Poppy politics
“He who has the
ultimate laugh
Will without a doubt
Laugh alone with moistened eyes
And nothing to laugh about!”
From Kem Dikra Kem Chhe by Bachchoo
Boris Johnson, mayor of Lon-don, has asked Her Majesty to prolong the life of an “art installation” by a week.
The installation is a sea of red ceramic poppies planted in the moat around the Tower of London, Royal territory. The Tower of London is one of London’s chief tourist attractions and the sea of a million poppies is bringing them in in larger numbers. Each poppy represents a soldier who died in the First World War on the British side. The German dead are not commemorated here.
The poppies are planted on wire stems for the period of remembrance which precedes the anniversary of the Ar-mistice signed to end the war on November 11, 1918. The poppy moat commemorates a 100 years since the war began.
Outside Downing Street, where this cul-de-sac meets Whitehall is an obelisk known as The Cenotaph.
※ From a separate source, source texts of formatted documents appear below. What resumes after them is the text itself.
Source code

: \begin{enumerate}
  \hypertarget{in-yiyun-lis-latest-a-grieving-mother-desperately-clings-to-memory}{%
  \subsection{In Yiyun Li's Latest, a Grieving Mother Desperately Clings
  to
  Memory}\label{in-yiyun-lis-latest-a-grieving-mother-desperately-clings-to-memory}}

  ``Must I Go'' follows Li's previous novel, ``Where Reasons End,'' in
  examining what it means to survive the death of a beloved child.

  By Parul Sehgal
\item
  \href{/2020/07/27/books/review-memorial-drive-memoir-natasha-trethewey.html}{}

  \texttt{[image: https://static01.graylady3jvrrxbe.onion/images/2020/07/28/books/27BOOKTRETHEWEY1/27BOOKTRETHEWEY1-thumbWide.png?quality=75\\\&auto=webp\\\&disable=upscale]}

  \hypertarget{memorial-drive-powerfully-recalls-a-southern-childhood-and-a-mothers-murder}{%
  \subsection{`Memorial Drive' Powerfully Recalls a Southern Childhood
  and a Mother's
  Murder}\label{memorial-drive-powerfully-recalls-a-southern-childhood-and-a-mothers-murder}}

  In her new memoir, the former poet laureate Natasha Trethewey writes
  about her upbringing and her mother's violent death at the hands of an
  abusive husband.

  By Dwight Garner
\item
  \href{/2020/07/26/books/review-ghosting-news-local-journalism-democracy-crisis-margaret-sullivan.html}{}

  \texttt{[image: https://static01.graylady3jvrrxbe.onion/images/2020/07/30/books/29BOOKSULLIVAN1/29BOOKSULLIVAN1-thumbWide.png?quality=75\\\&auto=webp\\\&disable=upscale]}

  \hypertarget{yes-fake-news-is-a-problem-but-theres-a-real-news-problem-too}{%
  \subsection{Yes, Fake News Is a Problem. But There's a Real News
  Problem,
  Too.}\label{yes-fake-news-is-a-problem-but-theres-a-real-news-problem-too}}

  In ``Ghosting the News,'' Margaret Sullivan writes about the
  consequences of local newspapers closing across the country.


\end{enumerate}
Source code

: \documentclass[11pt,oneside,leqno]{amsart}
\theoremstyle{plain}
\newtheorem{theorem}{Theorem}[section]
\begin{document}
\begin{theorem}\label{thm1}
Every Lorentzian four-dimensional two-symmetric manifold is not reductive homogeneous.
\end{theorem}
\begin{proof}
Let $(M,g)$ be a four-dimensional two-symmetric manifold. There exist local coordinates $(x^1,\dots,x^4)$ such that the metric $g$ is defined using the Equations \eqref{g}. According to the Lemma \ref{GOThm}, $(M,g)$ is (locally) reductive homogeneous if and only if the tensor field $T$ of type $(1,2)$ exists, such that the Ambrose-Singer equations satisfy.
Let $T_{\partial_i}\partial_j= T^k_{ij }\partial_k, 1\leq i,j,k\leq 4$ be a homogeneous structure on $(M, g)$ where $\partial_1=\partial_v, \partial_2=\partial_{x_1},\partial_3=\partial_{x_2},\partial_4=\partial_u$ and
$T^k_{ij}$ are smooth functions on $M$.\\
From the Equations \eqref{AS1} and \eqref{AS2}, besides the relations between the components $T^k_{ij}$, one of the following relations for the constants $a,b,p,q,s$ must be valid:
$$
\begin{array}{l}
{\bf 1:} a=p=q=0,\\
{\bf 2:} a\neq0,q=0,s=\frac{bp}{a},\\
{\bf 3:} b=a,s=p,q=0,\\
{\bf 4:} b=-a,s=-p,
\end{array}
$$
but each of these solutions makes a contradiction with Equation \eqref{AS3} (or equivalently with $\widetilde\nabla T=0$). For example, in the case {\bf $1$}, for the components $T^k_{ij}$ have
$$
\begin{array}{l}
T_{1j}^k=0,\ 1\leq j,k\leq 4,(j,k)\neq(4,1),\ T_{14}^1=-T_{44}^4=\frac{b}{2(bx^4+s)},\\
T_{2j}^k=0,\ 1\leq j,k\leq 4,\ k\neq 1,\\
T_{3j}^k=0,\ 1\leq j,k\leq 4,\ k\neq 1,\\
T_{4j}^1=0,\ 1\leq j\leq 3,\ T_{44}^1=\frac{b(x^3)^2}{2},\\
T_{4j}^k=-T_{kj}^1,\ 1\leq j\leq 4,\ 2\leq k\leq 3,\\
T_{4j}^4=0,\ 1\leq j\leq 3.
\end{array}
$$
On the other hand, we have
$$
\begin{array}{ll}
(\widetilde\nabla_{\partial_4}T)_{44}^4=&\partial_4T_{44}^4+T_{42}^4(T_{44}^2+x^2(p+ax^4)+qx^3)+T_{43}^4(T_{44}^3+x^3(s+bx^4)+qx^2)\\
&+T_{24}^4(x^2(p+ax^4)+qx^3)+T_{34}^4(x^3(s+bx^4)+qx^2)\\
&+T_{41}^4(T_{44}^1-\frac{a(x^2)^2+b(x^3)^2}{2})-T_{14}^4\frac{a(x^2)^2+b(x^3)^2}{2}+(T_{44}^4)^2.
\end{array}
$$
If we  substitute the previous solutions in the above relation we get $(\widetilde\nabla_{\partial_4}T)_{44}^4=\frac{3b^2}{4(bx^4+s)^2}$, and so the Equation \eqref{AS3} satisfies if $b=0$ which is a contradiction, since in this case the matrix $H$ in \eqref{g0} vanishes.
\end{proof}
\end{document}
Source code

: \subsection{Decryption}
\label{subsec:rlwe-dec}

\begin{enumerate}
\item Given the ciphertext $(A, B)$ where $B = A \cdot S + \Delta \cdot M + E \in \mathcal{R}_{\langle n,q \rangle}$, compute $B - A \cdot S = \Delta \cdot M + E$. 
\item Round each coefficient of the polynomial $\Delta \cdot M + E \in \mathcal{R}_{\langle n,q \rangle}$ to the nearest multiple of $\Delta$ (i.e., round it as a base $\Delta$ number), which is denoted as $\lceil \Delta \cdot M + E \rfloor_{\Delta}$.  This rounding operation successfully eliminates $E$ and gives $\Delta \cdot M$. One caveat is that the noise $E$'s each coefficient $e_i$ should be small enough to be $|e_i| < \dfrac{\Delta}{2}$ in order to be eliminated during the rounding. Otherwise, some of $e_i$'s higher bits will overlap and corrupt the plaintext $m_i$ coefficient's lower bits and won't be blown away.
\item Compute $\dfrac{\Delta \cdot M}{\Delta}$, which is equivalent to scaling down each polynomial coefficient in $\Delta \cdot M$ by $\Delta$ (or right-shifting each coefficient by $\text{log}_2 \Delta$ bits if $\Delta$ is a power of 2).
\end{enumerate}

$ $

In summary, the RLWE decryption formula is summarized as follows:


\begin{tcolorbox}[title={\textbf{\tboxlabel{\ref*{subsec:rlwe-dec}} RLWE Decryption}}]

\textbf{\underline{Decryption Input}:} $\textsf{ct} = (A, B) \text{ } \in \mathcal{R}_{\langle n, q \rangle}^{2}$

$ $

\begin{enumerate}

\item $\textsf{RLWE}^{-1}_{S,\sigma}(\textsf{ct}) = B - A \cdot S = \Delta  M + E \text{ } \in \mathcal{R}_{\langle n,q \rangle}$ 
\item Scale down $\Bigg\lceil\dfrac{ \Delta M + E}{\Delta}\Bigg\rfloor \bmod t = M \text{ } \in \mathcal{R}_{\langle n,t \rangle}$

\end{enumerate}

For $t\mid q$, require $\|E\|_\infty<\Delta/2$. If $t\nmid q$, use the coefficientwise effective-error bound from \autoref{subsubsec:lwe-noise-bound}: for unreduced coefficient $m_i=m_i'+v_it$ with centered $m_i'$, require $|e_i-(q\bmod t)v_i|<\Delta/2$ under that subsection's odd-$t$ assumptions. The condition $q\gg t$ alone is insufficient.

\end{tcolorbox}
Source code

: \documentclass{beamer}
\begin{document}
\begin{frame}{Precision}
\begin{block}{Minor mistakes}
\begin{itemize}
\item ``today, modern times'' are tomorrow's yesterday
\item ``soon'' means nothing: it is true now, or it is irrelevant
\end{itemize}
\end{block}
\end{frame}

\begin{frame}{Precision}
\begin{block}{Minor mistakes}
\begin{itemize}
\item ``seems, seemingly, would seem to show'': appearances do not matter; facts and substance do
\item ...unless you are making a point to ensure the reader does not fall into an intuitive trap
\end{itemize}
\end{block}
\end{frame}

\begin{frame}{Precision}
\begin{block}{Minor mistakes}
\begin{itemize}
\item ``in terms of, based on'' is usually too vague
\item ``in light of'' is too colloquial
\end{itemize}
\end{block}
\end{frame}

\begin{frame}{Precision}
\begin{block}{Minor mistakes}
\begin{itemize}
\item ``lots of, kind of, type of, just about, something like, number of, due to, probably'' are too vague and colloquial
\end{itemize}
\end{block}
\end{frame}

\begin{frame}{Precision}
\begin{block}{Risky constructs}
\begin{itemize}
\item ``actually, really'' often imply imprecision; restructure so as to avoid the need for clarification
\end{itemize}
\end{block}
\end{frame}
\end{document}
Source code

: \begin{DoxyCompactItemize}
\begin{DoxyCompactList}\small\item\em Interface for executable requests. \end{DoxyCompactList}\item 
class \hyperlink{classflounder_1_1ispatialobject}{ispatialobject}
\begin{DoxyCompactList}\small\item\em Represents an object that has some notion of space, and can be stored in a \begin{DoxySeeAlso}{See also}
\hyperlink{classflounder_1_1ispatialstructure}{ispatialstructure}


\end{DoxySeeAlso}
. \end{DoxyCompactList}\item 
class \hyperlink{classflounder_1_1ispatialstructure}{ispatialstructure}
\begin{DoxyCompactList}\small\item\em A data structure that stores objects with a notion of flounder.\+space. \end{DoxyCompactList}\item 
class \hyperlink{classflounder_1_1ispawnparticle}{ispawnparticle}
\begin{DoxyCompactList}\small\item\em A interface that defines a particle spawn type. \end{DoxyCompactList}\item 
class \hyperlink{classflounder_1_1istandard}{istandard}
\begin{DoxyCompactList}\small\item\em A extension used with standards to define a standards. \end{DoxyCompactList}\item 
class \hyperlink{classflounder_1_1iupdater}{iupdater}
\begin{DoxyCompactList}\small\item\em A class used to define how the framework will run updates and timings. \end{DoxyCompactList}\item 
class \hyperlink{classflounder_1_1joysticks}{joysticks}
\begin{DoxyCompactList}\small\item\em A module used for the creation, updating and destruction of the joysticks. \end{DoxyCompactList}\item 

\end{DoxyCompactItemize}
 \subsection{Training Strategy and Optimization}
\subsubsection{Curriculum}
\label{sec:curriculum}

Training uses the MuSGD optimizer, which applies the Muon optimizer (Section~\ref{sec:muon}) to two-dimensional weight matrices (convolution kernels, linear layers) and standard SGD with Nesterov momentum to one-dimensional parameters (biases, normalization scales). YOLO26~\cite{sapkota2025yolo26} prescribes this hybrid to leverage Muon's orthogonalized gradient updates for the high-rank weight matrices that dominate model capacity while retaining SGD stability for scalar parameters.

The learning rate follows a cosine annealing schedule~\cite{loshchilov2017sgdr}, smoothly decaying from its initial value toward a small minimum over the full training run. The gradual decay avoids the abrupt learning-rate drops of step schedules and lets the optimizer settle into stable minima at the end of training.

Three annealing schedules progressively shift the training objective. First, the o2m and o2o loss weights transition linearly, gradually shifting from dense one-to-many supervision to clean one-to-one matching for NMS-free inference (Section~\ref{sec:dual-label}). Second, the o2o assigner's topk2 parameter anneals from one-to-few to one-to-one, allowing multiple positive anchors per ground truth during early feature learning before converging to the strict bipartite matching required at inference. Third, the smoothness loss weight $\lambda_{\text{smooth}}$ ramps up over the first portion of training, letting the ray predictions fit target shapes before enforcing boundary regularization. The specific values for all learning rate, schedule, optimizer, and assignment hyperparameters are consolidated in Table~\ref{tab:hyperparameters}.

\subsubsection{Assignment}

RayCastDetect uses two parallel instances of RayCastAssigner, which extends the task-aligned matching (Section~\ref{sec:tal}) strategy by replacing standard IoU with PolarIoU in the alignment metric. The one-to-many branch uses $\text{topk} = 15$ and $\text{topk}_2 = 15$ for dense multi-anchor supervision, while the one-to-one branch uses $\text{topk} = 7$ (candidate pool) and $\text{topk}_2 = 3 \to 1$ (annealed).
It is the memorial to the fallen at which the reigning monarch and family together with the leading politicians of the day ceremonially lay wreaths each year.
On the other side of the Cenotaph from Downing Street is the building to which the monarch and grandees facing the monument turn their backs out of whose ground floor window Charles I was brought out on to a platform to have his head chopped off by order of the rebel Republican Cromwell Parliament.
The ceremony is atten-ded in full regalia, with morning coats worn by the princes and atten-ding politicians. Only once and memorably, Michael Foot, the Leader of the Opposition Labour Party, an avo-wed socialist turned up at the Cenotaph dressed in a worker’s “donkey jacket”. It wasn’t as the media immediately dubbed it, a snub to the martyred dead. Foot was symbolically trying to represent the class and ideology he was elected by his party to serve and was all but horse-whipped for it.
But enough of tourism and anecdote! The poppies in the repre-sentative fields of the fallen are ceramic in this hundredth year after the war began. In previous years and today poppies made of red crepe cloth were and are traditionally worn on the lapels of jackets and the fronts of coats or dresses by the populace who buy a poppy and thus contribute to a charity that helps sol-diers and their widows. Some people wear them in memory of dead ancestors. Some refuse to buy and wear them. Pacifists, for instance, refuse to support any-thing to do with war. Socialists reject this nationalistic symbolism on the grounds that it sanctioned the un-warranted slaughter of innocents sent out to die for king and country in order to perpetuate an unjust capitalist or imperialist order. I have myself, when offered a poppy by military cadets, schoolchildren who volunteer to carry trays of them to the streets in boy-scout or girl-guidish acts, been reminded of the 65,000 Indian soldiers shipped out from India and killed in this Great War. What were they fighting for? The continuation of the Raj? The repelling of a rapacious Germany or Turkey which would if they won overrun India and treat India as a conquered or liberated nation?
I said I thought about it but came to no conclusions and so over the last decades have never worn a poppy and so refused to participate in charitable British patriotism.
This year there seems to be an additional reason for not wearing the poppy. One young poppy seller in Manc-hester was attacked by a man who ignited the spray of an aerosol can in his face. The can acted as a small flame-thrower and the poor poppy seller suffered multiple burns to his face and scalp.
Though the perpetrator has not been apprehended (or “is absconding” as we would say) and no motive can be attributed to his criminal assault, very many people believe that it is a petty manifestation of the same motive that impelled two African convert “jihadis” to stab and hack to death Fusilier Rigby, a 25-year-old British soldier on the streets of Wool-wich in open daylight in May last year.
Now the charity that runs the poppy sales says there has been a falling off of sales despite the centenary of the war and they attribute it to potential contributors being afraid to wear the symbolic flower and risk being attacked for supporting the British armed forces in the smallest way.
This fear or reluctance may sound like the absurd exaggeration of a miniscule risk, but it has been fuelled by the warnings that the Prime Minister and the security services have issued against terror acts from British jihadis who return to this country from Syria or Iraq having fought with or been trained by the Islamic Caliphate.
There are groups of Islamicists in Britain, who make it their business to gather at the ceremonial reception into the country by relatives, friends and mourners of the coffins carrying the corpses of British soldiers killed in action in Afghanistan or elsewhere. These Islamists shout insults at the dead bodies and at the mourners but don’t risk being torn limb from limb on the streets by the attending soldiers, relatives or mourners as they are assiduously protected by the British police in the interests of free speech. They stand behind these police lines, do their jeering and go back to their home towns by coach.
Since the Isis crisis the British security services have picked up and decoded messages from jihadis who have returned to this country threatening to kill soldiers in the way that Fusilier Rigby was murdered. The threat comes from Islamicists who regard themselves as in the front line of their “jihad”, so it may be that the milder or rear-rank jihadis will content themselves with assaults on poppy-sellers and wearers. I am now going to go out and buy a poppy to test my theory.